Task objective: Without including any pictures, write out all the entries exactly.

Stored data
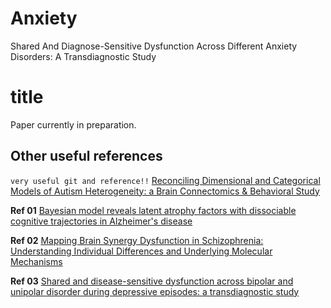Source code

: # Anxiety
Shared And Diagnose-Sensitive Dysfunction Across Different Anxiety Disorders: A Transdiagnostic Study
# title
Paper currently in preparation.
## Other useful references
`very useful git and reference!!` 
[Reconciling Dimensional and Categorical Models of Autism Heterogeneity: a Brain Connectomics & Behavioral Study](https://github.com/ThomasYeoLab/CBIG/tree/master/stable_projects/disorder_subtypes/Tang2020_ASDFactors) 

**Ref 01** [Bayesian model reveals latent atrophy factors with dissociable cognitive trajectories in Alzheimer's disease](https://github.com/ThomasYeoLab/CBIG/tree/master/stable_projects/disorder_subtypes/Zhang2016_ADFactors) 

**Ref 02** [Mapping Brain Synergy Dysfunction in Schizophrenia: Understanding Individual Differences and Underlying Molecular Mechanisms](https://onlinelibrary.wiley.com/doi/abs/10.1002/advs.202400929)

**Ref 03** [Shared and disease-sensitive dysfunction across bipolar and unipolar disorder during depressive episodes: a transdiagnostic
study](https://www.nature.com/articles/s41386-022-01290-9)

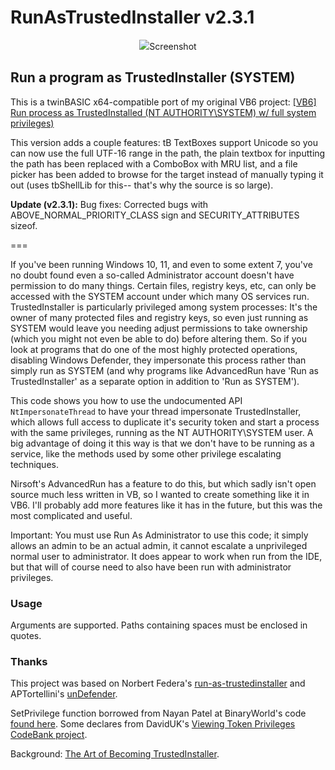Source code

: # RunAsTrustedInstaller v2.3.1
<p align=center>
<img src=https://i.imgur.com/lTrx8hY.jpg>Screenshot</img>
</p>

## Run a program as TrustedInstaller (SYSTEM)

This is a twinBASIC x64-compatible port of my original VB6 project: [[VB6] Run process as TrustedInstalled (NT AUTHORITY\SYSTEM) w/ full system privileges)](https://www.vbforums.com/showthread.php?895287-VB6-Run-process-as-TrustedInstalled-(NT-AUTHORITY-SYSTEM)-w-full-system-privileges)

This version adds a couple features: tB TextBoxes support Unicode so you can now use the full UTF-16 range in the path, the plain textbox for inputting the path has been replaced with a ComboBox with MRU list, and a file picker has been added to browse for the target instead of manually typing it out (uses tbShellLib for this-- that's why the source is so large). 

**Update (v2.3.1):** Bug fixes: Corrected bugs with ABOVE_NORMAL_PRIORITY_CLASS sign and SECURITY_ATTRIBUTES sizeof.

===

If you've been running Windows 10, 11, and even to some extent 7, you've no doubt found even a so-called Administrator account doesn't have permission to do many things. Certain files, registry keys, etc, can only be accessed with the SYSTEM account under which many OS services run. TrustedInstaller is particularly privileged among system processes: It's the owner of many protected files and registry keys, so even just running as SYSTEM would leave you needing adjust permissions to take ownership (which you might not even be able to do) before altering them. So if you look at programs that do one of the most highly protected operations, disabling Windows Defender, they impersonate this process rather than simply run as SYSTEM (and why programs like AdvancedRun have 'Run as TrustedInstaller' as a separate option in addition to 'Run as SYSTEM').

This code shows you how to use the undocumented API `NtImpersonateThread` to have your thread impersonate TrustedInstaller, which allows full access to duplicate it's security token and start a process with the same privileges, running as the NT AUTHORITY\SYSTEM user. A big advantage of doing it this way is that we don't have to be running as a service, like the methods used by some other privilege escalating techniques.

Nirsoft's AdvancedRun has a feature to do this, but which sadly isn't open source much less written in VB, so I wanted to create something like it in VB6. I'll probably add more features like it has in the future, but this was the most complicated and useful.

Important: You must use Run As Administrator to use this code; it simply allows an admin to be an actual admin, it cannot escalate a unprivileged normal user to administrator. It does appear to work when run from the IDE, but that will of course need to also have been run with administrator privileges. 

### Usage

Arguments are supported. Paths containing spaces must be enclosed in quotes.

### Thanks

This project was based on Norbert Federa's [run-as-trustedinstaller](https://github.com/nfedera/run-as-trustedinstaller) and APTortellini's [unDefender](https://github.com/APTortellini/unDefender).

SetPrivilege function borrowed from Nayan Patel at BinaryWorld's code [found here](https://binaryworld.net/main/CodeDetail.aspx?CodeId=3744). Some declares from DavidUK's [Viewing Token Privileges CodeBank project](https://www.vbforums.com/showthread.php?863511-Viewing-Token-Privileges).

Background: [The Art of Becoming TrustedInstaller](https://www.tiraniddo.dev/2017/08/the-art-of-becoming-trustedinstaller.html).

Response for this exercise:
Source code

: # Anxiety
Shared And Diagnose-Sensitive Dysfunction Across Different Anxiety Disorders: A Transdiagnostic Study
# title
Paper currently in preparation.
## Other useful references
`very useful git and reference!!` 
[Reconciling Dimensional and Categorical Models of Autism Heterogeneity: a Brain Connectomics & Behavioral Study](https://github.com/ThomasYeoLab/CBIG/tree/master/stable_projects/disorder_subtypes/Tang2020_ASDFactors) 

**Ref 01** [Bayesian model reveals latent atrophy factors with dissociable cognitive trajectories in Alzheimer's disease](https://github.com/ThomasYeoLab/CBIG/tree/master/stable_projects/disorder_subtypes/Zhang2016_ADFactors) 

**Ref 02** [Mapping Brain Synergy Dysfunction in Schizophrenia: Understanding Individual Differences and Underlying Molecular Mechanisms](https://onlinelibrary.wiley.com/doi/abs/10.1002/advs.202400929)

**Ref 03** [Shared and disease-sensitive dysfunction across bipolar and unipolar disorder during depressive episodes: a transdiagnostic
study](https://www.nature.com/articles/s41386-022-01290-9)

Source code

: # RunAsTrustedInstaller v2.3.1
<p align=center>
<img src=https://i.imgur.com/lTrx8hY.jpg>Screenshot</img>
</p>

## Run a program as TrustedInstaller (SYSTEM)

This is a twinBASIC x64-compatible port of my original VB6 project: [[VB6] Run process as TrustedInstalled (NT AUTHORITY\SYSTEM) w/ full system privileges)](https://www.vbforums.com/showthread.php?895287-VB6-Run-process-as-TrustedInstalled-(NT-AUTHORITY-SYSTEM)-w-full-system-privileges)

This version adds a couple features: tB TextBoxes support Unicode so you can now use the full UTF-16 range in the path, the plain textbox for inputting the path has been replaced with a ComboBox with MRU list, and a file picker has been added to browse for the target instead of manually typing it out (uses tbShellLib for this-- that's why the source is so large). 

**Update (v2.3.1):** Bug fixes: Corrected bugs with ABOVE_NORMAL_PRIORITY_CLASS sign and SECURITY_ATTRIBUTES sizeof.

===

If you've been running Windows 10, 11, and even to some extent 7, you've no doubt found even a so-called Administrator account doesn't have permission to do many things. Certain files, registry keys, etc, can only be accessed with the SYSTEM account under which many OS services run. TrustedInstaller is particularly privileged among system processes: It's the owner of many protected files and registry keys, so even just running as SYSTEM would leave you needing adjust permissions to take ownership (which you might not even be able to do) before altering them. So if you look at programs that do one of the most highly protected operations, disabling Windows Defender, they impersonate this process rather than simply run as SYSTEM (and why programs like AdvancedRun have 'Run as TrustedInstaller' as a separate option in addition to 'Run as SYSTEM').

This code shows you how to use the undocumented API `NtImpersonateThread` to have your thread impersonate TrustedInstaller, which allows full access to duplicate it's security token and start a process with the same privileges, running as the NT AUTHORITY\SYSTEM user. A big advantage of doing it this way is that we don't have to be running as a service, like the methods used by some other privilege escalating techniques.

Nirsoft's AdvancedRun has a feature to do this, but which sadly isn't open source much less written in VB, so I wanted to create something like it in VB6. I'll probably add more features like it has in the future, but this was the most complicated and useful.

Important: You must use Run As Administrator to use this code; it simply allows an admin to be an actual admin, it cannot escalate a unprivileged normal user to administrator. It does appear to work when run from the IDE, but that will of course need to also have been run with administrator privileges. 

### Usage

Arguments are supported. Paths containing spaces must be enclosed in quotes.

### Thanks

This project was based on Norbert Federa's [run-as-trustedinstaller](https://github.com/nfedera/run-as-trustedinstaller) and APTortellini's [unDefender](https://github.com/APTortellini/unDefender).

SetPrivilege function borrowed from Nayan Patel at BinaryWorld's code [found here](https://binaryworld.net/main/CodeDetail.aspx?CodeId=3744). Some declares from DavidUK's [Viewing Token Privileges CodeBank project](https://www.vbforums.com/showthread.php?863511-Viewing-Token-Privileges).

Background: [The Art of Becoming TrustedInstaller](https://www.tiraniddo.dev/2017/08/the-art-of-becoming-trustedinstaller.html).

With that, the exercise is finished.